═══ Records for this task ═══

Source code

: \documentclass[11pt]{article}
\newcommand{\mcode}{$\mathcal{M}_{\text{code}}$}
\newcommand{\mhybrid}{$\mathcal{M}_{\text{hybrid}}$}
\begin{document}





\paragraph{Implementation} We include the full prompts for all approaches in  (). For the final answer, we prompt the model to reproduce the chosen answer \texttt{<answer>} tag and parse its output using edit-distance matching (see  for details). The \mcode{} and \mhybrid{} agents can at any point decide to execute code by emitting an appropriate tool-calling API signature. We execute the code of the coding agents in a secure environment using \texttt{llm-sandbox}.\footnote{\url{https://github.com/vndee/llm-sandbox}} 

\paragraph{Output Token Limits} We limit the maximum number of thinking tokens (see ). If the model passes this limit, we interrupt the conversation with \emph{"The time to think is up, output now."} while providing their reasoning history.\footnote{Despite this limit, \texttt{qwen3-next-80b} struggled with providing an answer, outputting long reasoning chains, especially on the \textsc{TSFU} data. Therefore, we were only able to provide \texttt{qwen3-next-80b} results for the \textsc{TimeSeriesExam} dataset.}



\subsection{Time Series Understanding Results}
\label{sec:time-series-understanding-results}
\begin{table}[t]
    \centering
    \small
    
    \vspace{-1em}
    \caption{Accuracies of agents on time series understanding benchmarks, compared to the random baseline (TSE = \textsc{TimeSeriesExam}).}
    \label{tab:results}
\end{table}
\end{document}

═══

§ Exercise requirements
All entries must be repeated exactly.

§ Output below
Source code

: \documentclass[11pt]{article}
\newcommand{\mcode}{$\mathcal{M}_{\text{code}}$}
\newcommand{\mhybrid}{$\mathcal{M}_{\text{hybrid}}$}
\begin{document}





\paragraph{Implementation} We include the full prompts for all approaches in  (). For the final answer, we prompt the model to reproduce the chosen answer \texttt{<answer>} tag and parse its output using edit-distance matching (see  for details). The \mcode{} and \mhybrid{} agents can at any point decide to execute code by emitting an appropriate tool-calling API signature. We execute the code of the coding agents in a secure environment using \texttt{llm-sandbox}.\footnote{\url{https://github.com/vndee/llm-sandbox}} 

\paragraph{Output Token Limits} We limit the maximum number of thinking tokens (see ). If the model passes this limit, we interrupt the conversation with \emph{"The time to think is up, output now."} while providing their reasoning history.\footnote{Despite this limit, \texttt{qwen3-next-80b} struggled with providing an answer, outputting long reasoning chains, especially on the \textsc{TSFU} data. Therefore, we were only able to provide \texttt{qwen3-next-80b} results for the \textsc{TimeSeriesExam} dataset.}



\subsection{Time Series Understanding Results}
\label{sec:time-series-understanding-results}
\begin{table}[t]
    \centering
    \small
    
    \vspace{-1em}
    \caption{Accuracies of agents on time series understanding benchmarks, compared to the random baseline (TSE = \textsc{TimeSeriesExam}).}
    \label{tab:results}
\end{table}
\end{document}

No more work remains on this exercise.